Authorship of Genji alone tells us that Murasaki Shikibu was a very clever
woman, but this scene and the other references to go (there are 24 in all) offer
evidence that she was also a confident and experienced go player, and
more than likely a strong one. Yet she was not the only such lady.
Her contemporary Sei Shonagon was clearly just as adept. Since she mentions kechi in her work, too, we shall look at that briefly, but first this may may be an appropriate point to deal with another often debated aspect of go in the Tale of Genji.
Simply because Genji has inspired so many prints and scrolls, to the extent that each scene was dissected in detail and often standardised, the type of go board shown has also come under scrutiny. It is often said that the usual image - a thinner version of the modern goban - is anachronistic.
The justification for this comment is that the only extant ancient boards, in the Shosoin in Nara, are of a completely different type. Though still meant to be floor-standing, they are decorated and are not solid. The photo below shows one of the boards (formally known as the Mokuga Shitan no Kikyoku) which was a gift from China to the Emperor Shomu (701~756).
There are many problems with assuming that Murasaki Shikibu and Sei Shonagon played with such boards. First there is the problem of getting the right materials - the board above is of red sandalwood. It was, and was meant to be, exotic. Then there is also the rather large time span of around 250 years. If it is acceptable to assume that clothing and other items had changed radically from Chinese models, there is no reason that go should stay unchanged either.
There is a traditional image, associated with the Aoi chapter, of a little girl (Murasaki) being inspected by Genji in preparation for a festival, She is standing on a go board.
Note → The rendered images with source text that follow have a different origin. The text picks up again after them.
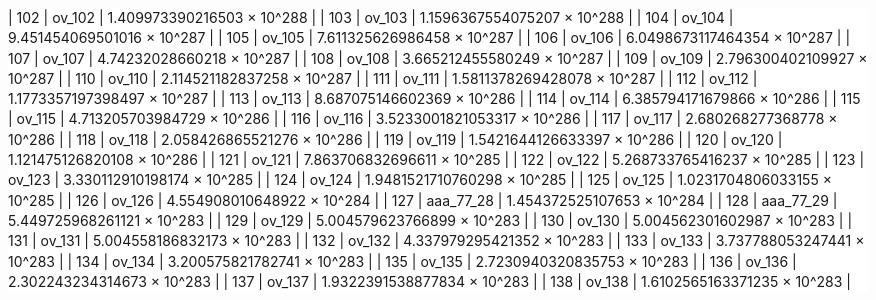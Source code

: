 | 102 | ov_102 | 1.409973390216503 × 10^288 |
| 103 | ov_103 | 1.1596367554075207 × 10^288 |
| 104 | ov_104 | 9.451454069501016 × 10^287 |
| 105 | ov_105 | 7.611325626986458 × 10^287 |
| 106 | ov_106 | 6.0498673117464354 × 10^287 |
| 107 | ov_107 | 4.74232028660218 × 10^287 |
| 108 | ov_108 | 3.665212455580249 × 10^287 |
| 109 | ov_109 | 2.796300402109927 × 10^287 |
| 110 | ov_110 | 2.114521182837258 × 10^287 |
| 111 | ov_111 | 1.5811378269428078 × 10^287 |
| 112 | ov_112 | 1.1773357197398497 × 10^287 |
| 113 | ov_113 | 8.687075146602369 × 10^286 |
| 114 | ov_114 | 6.385794171679866 × 10^286 |
| 115 | ov_115 | 4.713205703984729 × 10^286 |
| 116 | ov_116 | 3.5233001821053317 × 10^286 |
| 117 | ov_117 | 2.680268277368778 × 10^286 |
| 118 | ov_118 | 2.058426865521276 × 10^286 |
| 119 | ov_119 | 1.5421644126633397 × 10^286 |
| 120 | ov_120 | 1.121475126820108 × 10^286 |
| 121 | ov_121 | 7.863706832696611 × 10^285 |
| 122 | ov_122 | 5.268733765416237 × 10^285 |
| 123 | ov_123 | 3.330112910198174 × 10^285 |
| 124 | ov_124 | 1.9481521710760298 × 10^285 |
| 125 | ov_125 | 1.0231704806033155 × 10^285 |
| 126 | ov_126 | 4.554908010648922 × 10^284 |
| 127 | aaa_77_28 | 1.454372525107653 × 10^284 |
| 128 | aaa_77_29 | 5.449725968261121 × 10^283 |
| 129 | ov_129 | 5.004579623766899 × 10^283 |
| 130 | ov_130 | 5.004562301602987 × 10^283 |
| 131 | ov_131 | 5.004558186832173 × 10^283 |
| 132 | ov_132 | 4.337979295421352 × 10^283 |
| 133 | ov_133 | 3.737788053247441 × 10^283 |
| 134 | ov_134 | 3.200575821782741 × 10^283 |
| 135 | ov_135 | 2.7230940320835753 × 10^283 |
| 136 | ov_136 | 2.302243234314673 × 10^283 |
| 137 | ov_137 | 1.9322391538877834 × 10^283 |
| 138 | ov_138 | 1.6102565163371235 × 10^283 |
This too may be an anachronistic image, as a go board is not mentioned in the text, although the practice of parading children on a board certainly is a traditional one. What can be said, though, is that if this image does indeed reflect the tradition as far back as Murasaki Shikibu's time, they would be very unlikely to use a Nara style board. Having actually seen the board above, I am sure it would simply collapse under a child's weight.
Just as an aside, we have a similar problem with the go pieces. The pieces that
came with the sandalwood board were made of ivory, left, and were not called stones.
Exactly when pieces became stones is unclear, but they are certainly stones
- ishi - in the Igo Shiki. There is, however, good reason to think
that they were made of stone and clam shell in Murasaki's time. She is author
of another, very slight, work, the Murasaki Shikibu Nikki, translated
as The Diary of the Lady Murasaki by Richard Bowring (Penguin, 1996).
In one episode, the Governor of Harima gives a banquet as forfeit for losing a game of go - makewaza, a practice that seems well worth reviving!. Possibly Murasaki is there because she is known as a keen go player. There is an objet d'art there, a stand called a suhama. Bowring calls this is Chinese stand, but the name refers to a "sandspit and beach" scene. Imagine a large jigsaw piece as a tray, on legs. On the silver tray, sand, pebbles and maybe a bonsai tree represent a beach (or a desert island!), with the metal being the water. On the "water" in this case a poem was written (suhama no hotori no mizu ni kakemazetari.)
Murasaki then quotes the poem:
Ki no kuni no shirara no hama ni hirofu tefu
Kono ishi koso wa iwa to mo nare
Bowring renders this as:
Picked up from the Kirara sands at Ki, they say,
May these pebbles grow to mighty rocks.
He then adds a footnote in which he says the game was probably a form of jackstones rather than the game of go. This defies all common sense (a governor of a province giving a banquet over a game of jacks?), defies everything about go we have discussed above and will discuss next under Sei Shonagon, and seems to defy knowledge of the Nara boards. And much else.
Even more regrettably, it underestimates the poem. Hama (beach) is also used as an abbreviation for hamaguri, the clam used to make white go stones, and so as a term for go pieces in general. Though we have no absolute evidence that it was used in this way in Murasaki's time, the whole context of this scene suggests it was, and that would add an extra layer of punning (on both hama and suhama). This may seem like overegging the pudding, but such extensive punning was normal. Without it, this poem might otherwise be thought somewhat insipid. There is even the possibility of a pun on ki meaning go in its Chinese reading.
If even part of this is plausible, so that we can assume that stones were indeed stones in Murasaki's day, then that seems to make the case for a Japanese style board by then even likelier.
Before leaving Genji, if the comparison of different translations is a topic that interests you, you may wish to be aware of a book by a team of Japanese scholars, led by Yoshida Hiromu, who investigated the Waley and Seidensticker versions in the Genji Monogatari no Eiyaku no Kenkyuu (Investighation of English Translations of the Tale of Genji) published by Kyoiku Shuppan Sentaa, Tokyo, 1980. Regrettably they do not cover the go episodes.